La discussion s’arrêta là.
Pour beaucoup, Franckétienne, c’est une œuvre « pour les initiés ». Lorsque j’ai commencé à travailler en bibliothèque, en 2013, nous ne possédions que deux de ses titres, en exemplaire unique, dans la bibliothèque principale de la ville. Une ville qui, par ailleurs, abrite la section rurale où il est né.
J’ai appris à parler de Franckétienne, mais pas à le lire. Ceux qui osaient franchir le pas devenaient aussitôt une attraction pour les habitués : il fallait du courage. Ses livres semblaient sacrés ; on ne les ouvrait pas, on les admirait de loin. Et on en débattait comme d’un mythe.
Au-delà de l’écrivain, du nationaliste ou du peintre, Franckétienne représente pour moi un rêve vivant. Comment un enfant né à Ravine-Sèche, grandi à Bel-Air, a-t-il pu devenir… Franckétienne ?

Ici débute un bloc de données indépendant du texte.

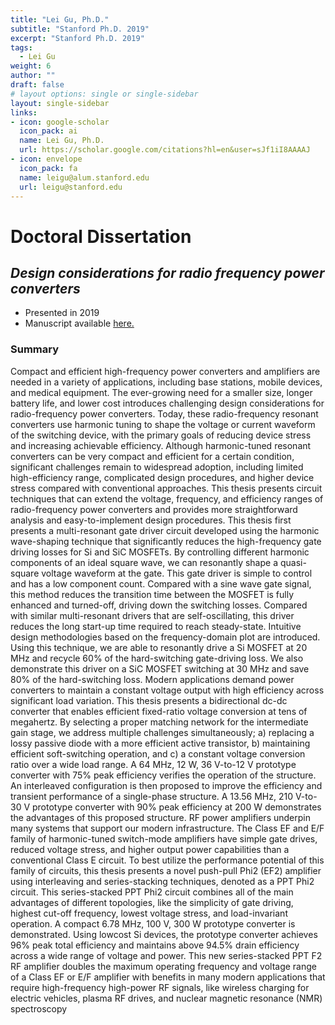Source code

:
 ```yaml
---
title: "Lei Gu, Ph.D."
subtitle: "Stanford Ph.D. 2019"
excerpt: "Stanford Ph.D. 2019"
tags:
  - Lei Gu
weight: 6
author: ""
draft: false
# layout options: single or single-sidebar
layout: single-sidebar
links:
- icon: google-scholar
  icon_pack: ai
  name: Lei Gu, Ph.D.
  url: https://scholar.google.com/citations?hl=en&user=sJf1iI8AAAAJ
- icon: envelope
  icon_pack: fa
  name: leigu@alum.stanford.edu
  url: leigu@stanford.edu
---
```


# Doctoral Dissertation

## *Design considerations for radio frequency power converters*
 + Presented in 2019
 + Manuscript available [here.](https://searchworks.stanford.edu/view/13335787)
 
### Summary

Compact and efficient high-frequency power converters and amplifiers are needed in a variety of applications, including base stations, mobile devices, and medical equipment. The ever-growing need for a smaller size, longer battery life, and lower cost introduces challenging design considerations for radio-frequency power converters. Today, these radio-frequency resonant converters use harmonic tuning to shape the voltage or current waveform of the switching device, with the primary goals of reducing device stress and increasing achievable efficiency. Although harmonic-tuned resonant converters can be very compact and efficient for a certain condition, significant challenges remain to widespread adoption, including limited high-efficiency range, complicated design procedures, and higher device stress compared with conventional approaches. This thesis presents circuit techniques that can extend the voltage, frequency, and efficiency ranges of radio-frequency power converters and provides more straightforward analysis and easy-to-implement design procedures. This thesis first presents a multi-resonant gate driver circuit developed using the harmonic wave-shaping technique that significantly reduces the high-frequency gate driving losses for Si and SiC MOSFETs. By controlling different harmonic components of an ideal square wave, we can resonantly shape a quasi-square voltage waveform at the gate. This gate driver is simple to control and has a low component count. Compared with a sine wave gate signal, this method reduces the transition time between the MOSFET is fully enhanced and turned-off, driving down the switching losses. Compared with similar multi-resonant drivers that are self-oscillating, this driver reduces the long start-up time required to reach steady-state. Intuitive design methodologies based on the frequency-domain plot are introduced. Using this technique, we are able to resonantly drive a Si MOSFET at 20 MHz and recycle 60% of the hard-switching gate-driving loss. We also demonstrate this driver on a SiC MOSFET switching at 30 MHz and save 80% of the hard-switching loss. Modern applications demand power converters to maintain a constant voltage output with high efficiency across significant load variation. This thesis presents a bidirectional dc-dc converter that enables efficient fixed-ratio voltage conversion at tens of megahertz. By selecting a proper matching network for the intermediate gain stage, we address multiple challenges simultaneously; a) replacing a lossy passive diode with a more efficient active transistor, b) maintaining efficient soft-switching operation, and c) a constant voltage conversion ratio over a wide load range. A 64 MHz, 12 W, 36 V-to-12 V prototype converter with 75% peak efficiency verifies the operation of the structure. An interleaved configuration is then proposed to improve the efficiency and transient performance of a single-phase structure. A 13.56 MHz, 210 V-to-30 V prototype converter with 90% peak efficiency at 200 W demonstrates the advantages of this proposed structure. RF power amplifiers underpin many systems that support our modern infrastructure. The Class EF and E/F family of harmonic-tuned switch-mode amplifiers have simple gate drives, reduced voltage stress, and higher output power capabilities than a conventional Class E circuit. To best utilize the performance potential of this family of circuits, this thesis presents a novel push-pull Phi2 (EF2) amplifier using interleaving and series-stacking techniques, denoted as a PPT Phi2 circuit. This series-stacked PPT Phi2 circuit combines all of the main advantages of different topologies, like the simplicity of gate driving, highest cut-off frequency, lowest voltage stress, and load-invariant operation. A compact 6.78 MHz, 100 V, 300 W prototype converter is demonstrated. Using lowcost Si devices, the prototype converter achieves 96% peak total efficiency and maintains above 94.5% drain efficiency across a wide range of voltage and power. This new series-stacked PPT F2 RF amplifier doubles the maximum operating frequency and voltage range of a Class EF or E/F amplifier with benefits in many modern applications that require high-frequency high-power RF signals, like wireless charging for electric vehicles, plasma RF drives, and nuclear magnetic resonance (NMR) spectroscopy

J’ai eu la chance de lui poser la question de son vivant. Il m’a répondu, avec son allure de prédicateur: Ne prêtez pas attention aux limites des vivants d’ici-bas.
Ma carte Franckétienne
La première fois que j’ai joué cette “carte”, c’était lors de la préparation d’À Micro Ouvert, un espace de libre expression créative mis en place par l’antenne du Centre PEN de Saint-Marc. Nous avions invité le directeur du Bureau régional de l’OIF pour la Caraïbe et l’Amérique latine. En discutant avec le maire de l’époque, j’ai sorti pour la première fois « ma carte Franckétienne ».
Fils de la commune et pilier de la littérature francophone, il méritait un hommage : un portrait scénique réalisé par un jeune artiste local. La proposition a mis tout le monde d’accord.
Lorsque je lui ai raconté l’histoire, Franckétienne m’a offert ce portrait, signé de sa main. Depuis cette soirée de novembre 2018, il m’accompagne partout : de Saint-Marc à Port-au-Prince, du Cap-Haïtien à Toronto.
La deuxième fois, j’étais coordonnateur des programmes des Centres de Lecture et d’Animation Culturelle (CLAC) d’Haïti. Le directeur général voulait soumettre une ville pour devenir Capitale mondiale du livre de l’UNESCO. Il avait choisi Saint-Marc, mais il fallait convaincre.
J’ai à nouveau joué ma carte : s’approprier l’héritage de Franckétienne constituait un argument puissant. La ville n’a pas été retenue, mais elle figura parmi les finalistes. Un honneur pour une petite commune d’Haïti.
Le symbole
Pour moi, Franckétienne est la preuve vivante que tout est possible. Son portrait, accroché dans mon bureau, me rappelle que les seules limites qui existent sont celles que nous acceptons.
Car un homme, né à Ravine-Sèche sans héritage matériel, a légué à l’humanité une œuvre vaste comme l’univers. Une création multiple, un esprit libre, un homme qui a incarné jusqu’au bout la puissance du geste créateur.
Et si Franckétienne nous enseignait une seule chose, ce serait celle-ci : la grandeur n’a pas d’adresse de naissance.